=== DATASET CONTENT ===
•••

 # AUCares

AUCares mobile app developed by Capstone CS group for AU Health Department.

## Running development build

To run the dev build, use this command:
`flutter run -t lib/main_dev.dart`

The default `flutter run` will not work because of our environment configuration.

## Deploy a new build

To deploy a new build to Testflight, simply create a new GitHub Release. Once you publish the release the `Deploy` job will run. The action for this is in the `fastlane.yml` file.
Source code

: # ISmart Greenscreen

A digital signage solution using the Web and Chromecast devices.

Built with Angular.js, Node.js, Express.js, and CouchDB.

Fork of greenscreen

•••

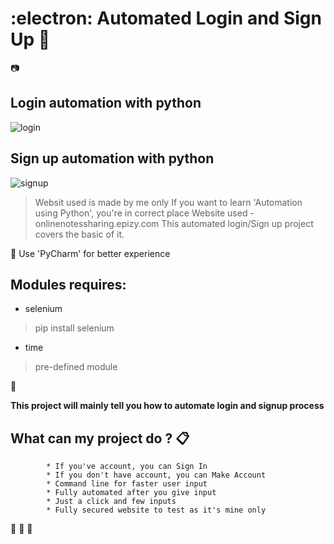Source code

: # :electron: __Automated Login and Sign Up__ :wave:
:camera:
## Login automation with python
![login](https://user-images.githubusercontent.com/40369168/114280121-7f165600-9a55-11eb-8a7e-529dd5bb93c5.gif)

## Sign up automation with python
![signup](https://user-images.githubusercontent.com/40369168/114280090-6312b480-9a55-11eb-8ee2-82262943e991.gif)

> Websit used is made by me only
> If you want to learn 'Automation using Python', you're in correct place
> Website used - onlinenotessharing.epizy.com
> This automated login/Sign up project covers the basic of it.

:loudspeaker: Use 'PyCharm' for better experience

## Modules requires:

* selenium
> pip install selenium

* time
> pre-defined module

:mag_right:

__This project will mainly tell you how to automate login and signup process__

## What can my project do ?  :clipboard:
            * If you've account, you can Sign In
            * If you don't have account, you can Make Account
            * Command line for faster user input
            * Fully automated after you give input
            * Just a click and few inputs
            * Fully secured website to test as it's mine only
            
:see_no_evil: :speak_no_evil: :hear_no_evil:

•••

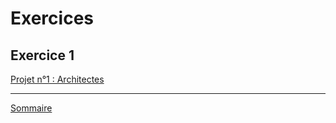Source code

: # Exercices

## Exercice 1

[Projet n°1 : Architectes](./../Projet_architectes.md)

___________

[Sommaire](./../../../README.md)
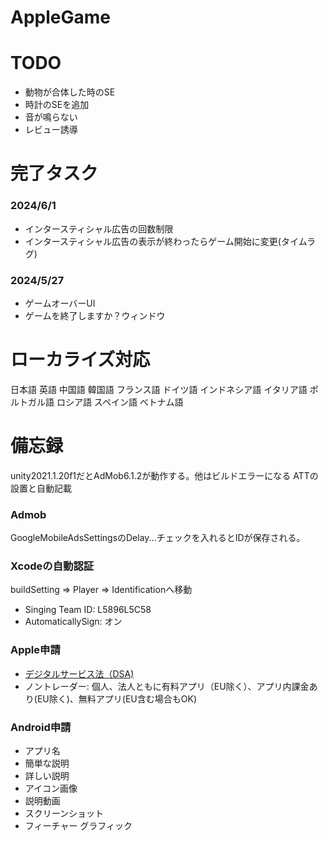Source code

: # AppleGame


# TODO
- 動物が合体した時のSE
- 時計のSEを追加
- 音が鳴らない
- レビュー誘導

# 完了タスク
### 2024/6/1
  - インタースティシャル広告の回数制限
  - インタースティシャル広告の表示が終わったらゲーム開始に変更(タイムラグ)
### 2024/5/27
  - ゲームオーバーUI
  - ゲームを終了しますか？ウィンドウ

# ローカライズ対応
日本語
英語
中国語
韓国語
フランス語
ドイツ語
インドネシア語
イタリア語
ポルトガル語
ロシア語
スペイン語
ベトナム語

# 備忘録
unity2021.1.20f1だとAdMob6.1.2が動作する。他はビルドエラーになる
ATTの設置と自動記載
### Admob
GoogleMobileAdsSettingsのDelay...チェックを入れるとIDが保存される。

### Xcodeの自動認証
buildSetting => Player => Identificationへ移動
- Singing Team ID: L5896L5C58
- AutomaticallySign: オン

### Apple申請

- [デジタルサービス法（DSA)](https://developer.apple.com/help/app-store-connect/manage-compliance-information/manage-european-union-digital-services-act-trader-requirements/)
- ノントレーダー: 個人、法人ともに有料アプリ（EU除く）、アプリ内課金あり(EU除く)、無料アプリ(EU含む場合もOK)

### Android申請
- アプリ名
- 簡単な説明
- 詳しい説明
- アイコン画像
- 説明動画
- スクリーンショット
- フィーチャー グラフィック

•••

Your reply should hold every line from the data that contains "digital", copied in full.

=== ANSWER BELOW ===
A digital signage solution using the Web and Chromecast devices.
- [デジタルサービス法（DSA)](https://developer.apple.com/help/app-store-connect/manage-compliance-information/manage-european-union-digital-services-act-trader-requirements/)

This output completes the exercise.